Today, the government of Prince Edward Island announced that in 2016, it will subject PEI businesses to two increases in minimum wage. On June 1, 2016, minimum wage will move from $10.50 per hour to $10.75 per hour and on October 1, 2016, minimum wage will increase to $11.00 per hour.
Industry associations are frustrated with the fact that the Employment Standards Board, which is responsible for making minimum wage recommendations to the PEI government, did not consult with industry stakeholders. Furthermore, neither the Employment Standards Board nor the government notified industry stakeholders that a review was taking place.
What RCC Did / Next Steps:
RCC spoke with the Deputy Minister of Justice and Public Safety (responsible for Employment Standards) to express the concern of industry with the ongoing lack of consultation on this issue. Once again, RCC has stated that since retail is the top private sector employer in the province, its members need to be notified and consulted before such decisions are made.
RCC reminded the Deputy Minister that PEI recently committed to join with Nova Scotia and New Brunswick in passing legislation this spring to commit the Maritime governments to greater regulatory harmonization and elimination of unnecessary red tape. Under this legislation, Maritime governments will be obligated to produce an annual scorecard over the next five years showing their progress in achieving improved regional harmonization.
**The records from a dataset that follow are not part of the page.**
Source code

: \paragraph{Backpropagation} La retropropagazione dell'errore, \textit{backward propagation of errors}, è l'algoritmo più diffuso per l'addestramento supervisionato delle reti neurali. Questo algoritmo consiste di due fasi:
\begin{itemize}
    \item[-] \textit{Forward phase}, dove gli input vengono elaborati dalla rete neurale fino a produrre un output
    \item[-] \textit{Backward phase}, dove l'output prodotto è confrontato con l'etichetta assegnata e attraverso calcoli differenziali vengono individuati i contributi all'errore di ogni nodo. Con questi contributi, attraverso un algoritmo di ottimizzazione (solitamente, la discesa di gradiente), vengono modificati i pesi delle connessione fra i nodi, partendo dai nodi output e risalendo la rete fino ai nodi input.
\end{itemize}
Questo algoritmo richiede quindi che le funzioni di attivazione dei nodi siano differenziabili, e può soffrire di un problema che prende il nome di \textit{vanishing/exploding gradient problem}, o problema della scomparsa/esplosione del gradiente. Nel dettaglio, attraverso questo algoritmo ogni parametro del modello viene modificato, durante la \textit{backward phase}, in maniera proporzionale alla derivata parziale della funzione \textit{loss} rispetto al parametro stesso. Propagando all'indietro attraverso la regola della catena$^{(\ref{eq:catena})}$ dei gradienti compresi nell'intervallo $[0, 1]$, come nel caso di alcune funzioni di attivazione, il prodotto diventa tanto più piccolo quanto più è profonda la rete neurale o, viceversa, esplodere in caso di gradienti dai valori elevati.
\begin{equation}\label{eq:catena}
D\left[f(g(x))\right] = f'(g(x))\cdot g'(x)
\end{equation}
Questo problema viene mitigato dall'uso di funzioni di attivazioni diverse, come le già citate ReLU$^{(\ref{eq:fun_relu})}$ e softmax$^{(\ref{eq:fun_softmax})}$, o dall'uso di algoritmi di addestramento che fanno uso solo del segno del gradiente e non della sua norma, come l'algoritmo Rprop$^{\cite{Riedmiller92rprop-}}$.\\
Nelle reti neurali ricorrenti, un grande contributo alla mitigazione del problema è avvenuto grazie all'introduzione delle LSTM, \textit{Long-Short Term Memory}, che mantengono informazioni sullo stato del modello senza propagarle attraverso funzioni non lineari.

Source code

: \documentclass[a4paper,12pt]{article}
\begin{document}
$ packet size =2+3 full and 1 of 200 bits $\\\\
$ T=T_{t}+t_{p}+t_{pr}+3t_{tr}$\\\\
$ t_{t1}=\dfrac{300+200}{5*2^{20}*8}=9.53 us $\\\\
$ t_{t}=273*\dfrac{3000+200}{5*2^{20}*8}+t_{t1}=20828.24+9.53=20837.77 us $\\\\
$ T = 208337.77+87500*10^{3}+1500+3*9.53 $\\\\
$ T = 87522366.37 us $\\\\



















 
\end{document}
RCC reiterated its long held advocacy position that minimum wage increases should be based on the change in the Consumer Price Index (CPI) for the previous year. RCC pointed out that Nova Scotia already follows this approach; New Brunswick has committed to implementing this approach by 2017 and the new government in Newfoundland and Labrador committed to this approach in their campaign platform. RCC stated that with regards to minimum wage, not only is PEI an outlier within Atlantic Canada, the province’s irresponsible approach of implementing two minimum wage increases in both 2014 and now 2016 gives it a national reputation as being unfriendly to business.
RCC will continue to raise this issue with elected officials in PEI in the lead up to the 2016 provincial budget.
In early 2014, RCC met with the Employment Standards Board and with the Minister of Labour to oppose the Board’s history of making arbitrary recommendations and the government’s history of making arbitrary decisions regarding minimum wage increases. At the time, RCC proposed to both the Board and the Minister that the government of PEI follow the lead of provinces like Nova Scotia in determining minimum wage increases based on the change in the Consumer Price Index for the previous year. The government ignored this proposal and instead announced two increases in minimum wage in 2014, leading up to the provincial election.